Aspirin Use and Mortality in Two Contemporary US Cohorts.

Author(s): Huang WY,  Daugherty SE,  Shiels MS,  Purdue MP,  Freedman ND,  Abnet CC,  Hollenbeck AR,  Hayes RB,  Silverman DT,  Berndt SI

Journal: Epidemiology

Date: 2018 Jan

Major Program(s) or Research Group(s): PLCO

PubMed ID: 28863047

PMC ID: PMC5718934

Abstract: BACKGROUND: Daily aspirin use has been recommended for secondary prevention of cardiovascular disease, but its use for primary prevention remains controversial. METHODS: We followed 440,277 men and women from the NIH-AARP Diet and Health Study (ages 50-71) and the Prostate, Lung, Colorectal, and Ovarian Cancer Screening Trial (ages 55-74) for mortality for 13 years on average. Frequency of aspirin use was ascertained through self-report, and cause of death by death certificates. We calculated multivariate hazard ratios (HRs) and 95% confidence intervals (CIs) for mortality using Cox proportional hazards models for each cohort and combined by meta-analysis. RESULTS: We found a consistent U-shaped relationship between aspirin use and mortality in both studies, with differential risk patterns for cardiovascular mortality by disease history.
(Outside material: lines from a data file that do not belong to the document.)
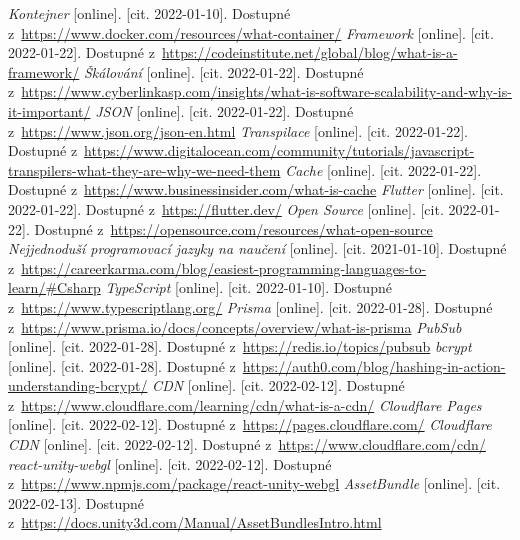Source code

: \begin{thebibliography}{99}
     \textit{Kontejner} [online]. [cit. 2022-01-10]. Dostupné z~\url{https://www.docker.com/resources/what-container/}
     \textit{Framework} [online]. [cit. 2022-01-22]. Dostupné z~\url{https://codeinstitute.net/global/blog/what-is-a-framework/}
     \textit{Škálování} [online]. [cit. 2022-01-22]. Dostupné z~\url{https://www.cyberlinkasp.com/insights/what-is-software-scalability-and-why-is-it-important/}
     \textit{JSON} [online]. [cit. 2022-01-22]. Dostupné z~\url{https://www.json.org/json-en.html}
     \textit{Transpilace} [online]. [cit. 2022-01-22]. Dostupné z~\url{https://www.digitalocean.com/community/tutorials/javascript-transpilers-what-they-are-why-we-need-them}
     \textit{Cache} [online]. [cit. 2022-01-22]. Dostupné z~\url{https://www.businessinsider.com/what-is-cache}
     \textit{Flutter} [online]. [cit. 2022-01-22]. Dostupné z~\url{https://flutter.dev/}
     \textit{Open Source} [online]. [cit. 2022-01-22]. Dostupné z~\url{https://opensource.com/resources/what-open-source}
     \textit{Nejjednoduší programovací jazyky na naučení} [online]. [cit. 2021-01-10]. Dostupné z~\url{https://careerkarma.com/blog/easiest-programming-languages-to-learn/#Csharp}
     \textit{TypeScript} [online]. [cit. 2022-01-10]. Dostupné z~\url{https://www.typescriptlang.org/}
     \textit{Prisma} [online]. [cit. 2022-01-28]. Dostupné z~\url{https://www.prisma.io/docs/concepts/overview/what-is-prisma}
     \textit{PubSub} [online]. [cit. 2022-01-28]. Dostupné z~\url{https://redis.io/topics/pubsub}
     \textit{bcrypt} [online]. [cit. 2022-01-28]. Dostupné z~\url{https://auth0.com/blog/hashing-in-action-understanding-bcrypt/}
     \textit{CDN} [online]. [cit. 2022-02-12]. Dostupné z~\url{https://www.cloudflare.com/learning/cdn/what-is-a-cdn/}
     \textit{Cloudflare Pages} [online]. [cit. 2022-02-12]. Dostupné z~\url{https://pages.cloudflare.com/}
     \textit{Cloudflare CDN} [online]. [cit. 2022-02-12]. Dostupné z~\url{https://www.cloudflare.com/cdn/}
     \textit{react-unity-webgl} [online]. [cit. 2022-02-12]. Dostupné z~\url{https://www.npmjs.com/package/react-unity-webgl}
     \textit{AssetBundle} [online]. [cit. 2022-02-13]. Dostupné z~\url{https://docs.unity3d.com/Manual/AssetBundlesIntro.html}

\end{thebibliography}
Among individuals with a history of cardiovascular disease, daily aspirin use was associated with reduced cardiovascular mortality [HR = 0.78 (95% CI, 0.74, 0.82)]. However, among those without a previous history, we observed no protection for daily aspirin users [HR = 1.06 (1.02, 1.11)], and elevated risk of cardiovascular mortality for those taking aspirin twice daily or more [HR = 1.29 (1.19, 1.39)]. Elevated risk persisted even among participants who lived beyond 5 years of follow-up and used aspirin without other nonsteroidal antiinflammatory drugs [HR = 1.31 (1.17, 1.47)]. CONCLUSIONS: Results from these 2 large population-based US cohorts confirm the utility of daily aspirin use for secondary prevention of cardiovascular mortality; however, our data suggest that caution should be exercised in more frequent use, particularly among individuals without a history of cardiovascular disease.